Romar Beling: “O que será das tipuanas?”

Foto: Janaína Zílio

Em realidade de Brasil, cidadãos têm se ocupado em discutir a relação com as árvores. Só mais uma DR em nossa sociedade, que parece incapaz de chegar a acordo ou consenso sobre o que quer que seja. O embate ambiental só denota nossa absoluta dificuldade de conviver em harmonia, e o que antes envolvia pessoas atinge também a natureza. Muitos de nós, se pudessem ou fossem liberados para tanto, já teriam limpado toda a área, eliminado qualquer árvore ou planta do horizonte, e besuntado tudo de cimento ou enfeitado com arbustos o suficiente para enganar a vista, isso se não apelassem para as sintomáticas flores de plástico, arremedo de meio ambiente. Alguns de nós parece que têm fobia a árvores, plantas, flores.

Acontece que a condição primeira do ser humano (do ser vivo) é que haja oxigênio. E plantas de plástico ainda não atendem à demanda. Só existe (o universo o quis assim) uma única fonte de oxigênio: as árvores. Quantas mais houver, melhor. Logo, aplausos aos que plantam, conservam e preservam, pelo bem do ar puro e da qualidade de vida de que tanto se fala, que tanto se preza, e pelos quais poucos efetivamente fazem sua parte.

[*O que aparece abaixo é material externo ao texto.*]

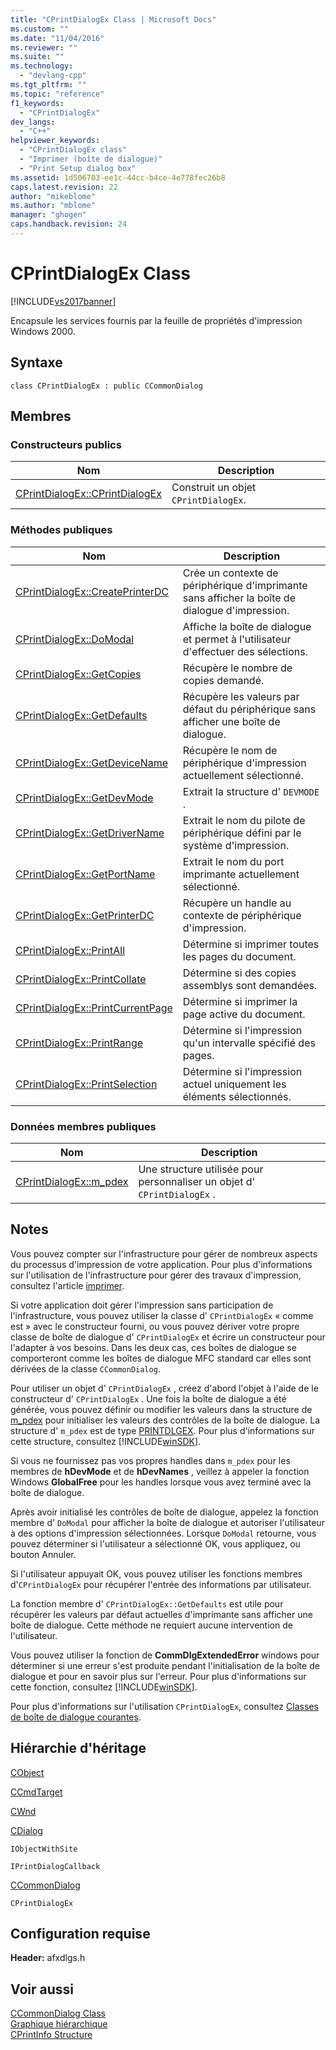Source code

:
 ```yaml
---
title: "CPrintDialogEx Class | Microsoft Docs"
ms.custom: ""
ms.date: "11/04/2016"
ms.reviewer: ""
ms.suite: ""
ms.technology: 
  - "devlang-cpp"
ms.tgt_pltfrm: ""
ms.topic: "reference"
f1_keywords: 
  - "CPrintDialogEx"
dev_langs: 
  - "C++"
helpviewer_keywords: 
  - "CPrintDialogEx class"
  - "Imprimer (boîte de dialogue)"
  - "Print Setup dialog box"
ms.assetid: 1d506703-ee1c-44cc-b4ce-4e778fec26b8
caps.latest.revision: 22
author: "mikeblome"
ms.author: "mblome"
manager: "ghogen"
caps.handback.revision: 24
---
```

# CPrintDialogEx Class
[!INCLUDE[vs2017banner](../../assembler/inline/includes/vs2017banner.md)]

Encapsule les services fournis par la feuille de propriétés d'impression Windows 2000.  
  
## Syntaxe  
  
```  
class CPrintDialogEx : public CCommonDialog  
```  
  
## Membres  
  
### Constructeurs publics  
  
|Nom|Description|  
|---------|-----------------|  
|[CPrintDialogEx::CPrintDialogEx](../Topic/CPrintDialogEx::CPrintDialogEx.md)|Construit un objet `CPrintDialogEx`.|  
  
### Méthodes publiques  
  
|Nom|Description|  
|---------|-----------------|  
|[CPrintDialogEx::CreatePrinterDC](../Topic/CPrintDialogEx::CreatePrinterDC.md)|Crée un contexte de périphérique d'imprimante sans afficher la boîte de dialogue d'impression.|  
|[CPrintDialogEx::DoModal](../Topic/CPrintDialogEx::DoModal.md)|Affiche la boîte de dialogue et permet à l'utilisateur d'effectuer des sélections.|  
|[CPrintDialogEx::GetCopies](../Topic/CPrintDialogEx::GetCopies.md)|Récupère le nombre de copies demandé.|  
|[CPrintDialogEx::GetDefaults](../Topic/CPrintDialogEx::GetDefaults.md)|Récupère les valeurs par défaut du périphérique sans afficher une boîte de dialogue.|  
|[CPrintDialogEx::GetDeviceName](../Topic/CPrintDialogEx::GetDeviceName.md)|Récupère le nom de périphérique d'impression actuellement sélectionné.|  
|[CPrintDialogEx::GetDevMode](../Topic/CPrintDialogEx::GetDevMode.md)|Extrait la structure d' `DEVMODE` .|  
|[CPrintDialogEx::GetDriverName](../Topic/CPrintDialogEx::GetDriverName.md)|Extrait le nom du pilote de périphérique défini par le système d'impression.|  
|[CPrintDialogEx::GetPortName](../Topic/CPrintDialogEx::GetPortName.md)|Extrait le nom du port imprimante actuellement sélectionné.|  
|[CPrintDialogEx::GetPrinterDC](../Topic/CPrintDialogEx::GetPrinterDC.md)|Récupère un handle au contexte de périphérique d'impression.|  
|[CPrintDialogEx::PrintAll](../Topic/CPrintDialogEx::PrintAll.md)|Détermine si imprimer toutes les pages du document.|  
|[CPrintDialogEx::PrintCollate](../Topic/CPrintDialogEx::PrintCollate.md)|Détermine si des copies assemblys sont demandées.|  
|[CPrintDialogEx::PrintCurrentPage](../Topic/CPrintDialogEx::PrintCurrentPage.md)|Détermine si imprimer la page active du document.|  
|[CPrintDialogEx::PrintRange](../Topic/CPrintDialogEx::PrintRange.md)|Détermine si l'impression qu'un intervalle spécifié des pages.|  
|[CPrintDialogEx::PrintSelection](../Topic/CPrintDialogEx::PrintSelection.md)|Détermine si l'impression actuel uniquement les éléments sélectionnés.|  
  
### Données membres publiques  
  
|Nom|Description|  
|---------|-----------------|  
|[CPrintDialogEx::m\_pdex](../Topic/CPrintDialogEx::m_pdex.md)|Une structure utilisée pour personnaliser un objet d' `CPrintDialogEx` .|  
  
## Notes  
 Vous pouvez compter sur l'infrastructure pour gérer de nombreux aspects du processus d'impression de votre application.  Pour plus d'informations sur l'utilisation de l'infrastructure pour gérer des travaux d'impression, consultez l'article [imprimer](../../mfc/printing.md).  
  
 Si votre application doit gérer l'impression sans participation de l'infrastructure, vous pouvez utiliser la classe d' `CPrintDialogEx` « comme est » avec le constructeur fourni, ou vous pouvez dériver votre propre classe de boîte de dialogue d' `CPrintDialogEx` et écrire un constructeur pour l'adapter à vos besoins.  Dans les deux cas, ces boîtes de dialogue se comporteront comme les boîtes de dialogue MFC standard car elles sont dérivées de la classe `CCommonDialog`.  
  
 Pour utiliser un objet d' `CPrintDialogEx` , créez d'abord l'objet à l'aide de le constructeur d' `CPrintDialogEx` .  Une fois la boîte de dialogue a été générée, vous pouvez définir ou modifier les valeurs dans la structure de [m\_pdex](../Topic/CPrintDialogEx::m_pdex.md) pour initialiser les valeurs des contrôles de la boîte de dialogue.  La structure d' `m_pdex` est de type [PRINTDLGEX](http://msdn.microsoft.com/library/windows/desktop/ms646844).  Pour plus d'informations sur cette structure, consultez [!INCLUDE[winSDK](../../atl/includes/winsdk_md.md)].  
  
 Si vous ne fournissez pas vos propres handles dans `m_pdex` pour les membres de **hDevMode** et de **hDevNames** , veillez à appeler la fonction Windows **GlobalFree** pour les handles lorsque vous avez terminé avec la boîte de dialogue.  
  
 Après avoir initialisé les contrôles de boîte de dialogue, appelez la fonction membre d' `DoModal` pour afficher la boîte de dialogue et autoriser l'utilisateur à des options d'impression sélectionnées.  Lorsque `DoModal` retourne, vous pouvez déterminer si l'utilisateur a sélectionné OK, vous appliquez, ou bouton Annuler.  
  
 Si l'utilisateur appuyait OK, vous pouvez utiliser les fonctions membres d'`CPrintDialogEx` pour récupérer l'entrée des informations par utilisateur.  
  
 La fonction membre d' `CPrintDialogEx::GetDefaults` est utile pour récupérer les valeurs par défaut actuelles d'imprimante sans afficher une boîte de dialogue.  Cette méthode ne requiert aucune intervention de l'utilisateur.  
  
 Vous pouvez utiliser la fonction de **CommDlgExtendedError** windows pour déterminer si une erreur s'est produite pendant l'initialisation de la boîte de dialogue et pour en savoir plus sur l'erreur.  Pour plus d'informations sur cette fonction, consultez [!INCLUDE[winSDK](../../atl/includes/winsdk_md.md)].  
  
 Pour plus d'informations sur l'utilisation `CPrintDialogEx`, consultez [Classes de boîte de dialogue courantes](../../mfc/common-dialog-classes.md).  
  
## Hiérarchie d'héritage  
 [CObject](../../mfc/reference/cobject-class.md)  
  
 [CCmdTarget](../../mfc/reference/ccmdtarget-class.md)  
  
 [CWnd](../../mfc/reference/cwnd-class.md)  
  
 [CDialog](../../mfc/reference/cdialog-class.md)  
  
 `IObjectWithSite`  
  
 `IPrintDialogCallback`  
  
 [CCommonDialog](../../mfc/reference/ccommondialog-class.md)  
  
 `CPrintDialogEx`  
  
## Configuration requise  
 **Header:** afxdlgs.h  
  
## Voir aussi  
 [CCommonDialog Class](../../mfc/reference/ccommondialog-class.md)   
 [Graphique hiérarchique](../../mfc/hierarchy-chart.md)   
 [CPrintInfo Structure](../../mfc/reference/cprintinfo-structure.md)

Então Santa Cruz do Sul começa a discutir até as tipuanas do Túnel Verde. Reparem que, em toda a área central, com exceção das duas praças mais antigas, quase só restaram as tipuanas da rua principal. Todo o resto já foi colocado abaixo, e, cá entre nós, para ganho visual nulo. Agora, planeja-se inclusive ofensiva contra as tipuanas, acusadas de perigosas, em discursos que começam a soar quase orquestrados (e quando se intui que o perigoso, em todas as ações nefastas, é sempre o ser humano).

Há décadas as tipuanas (e todas as árvores do Centro) crescem, fortes, vigorosas, serenas e soberanas, sem causar dano algum. Muito pelo contrário (a não ser o fato de elas estarem onde alguns querem que elas não estejam, isto é, em lugar algum). A um simples levantamento se conclui que nenhuma árvore, em décadas, causou efetivamente dano ou risco como os aventados ou insinuados pelos que querem derrubá-las. Ano após ano, temporal após temporal, prédios desabam, postes caem, telhados voam, mas as árvores do Centro seguem lá, não mais frágeis, mas mais fortes, resistentes. Raramente um galho se solta, quando folhas e flores, o que se chama de charme da natureza, e não sujeira. Sujeira é o que as pessoas fazem abaixo delas, em ruas e calçadas. Um ditado oriental diz que a beleza está no olho que vê. Provavelmente a feiura também.

As tipuanas estão entre os poucos bastiões remanescentes de árvores, numa cidade que se ufana de ser diferente, justamente porque um dos patrimônios está na cor verde (que já disse ser a cor da esperança). A se pautar pelos que falam a linguagem de motosserra, o Túnel Verde parece com os dias contados. As tipuanas viraram o novo alvo, um alvo que, veja só, não corre, não se mexe, nem pode reagir. Alguém diria que é até covardia. Quietas, talvez sussurrem entre si: “perdoe-os, porque certamente não sabem o que fazem”.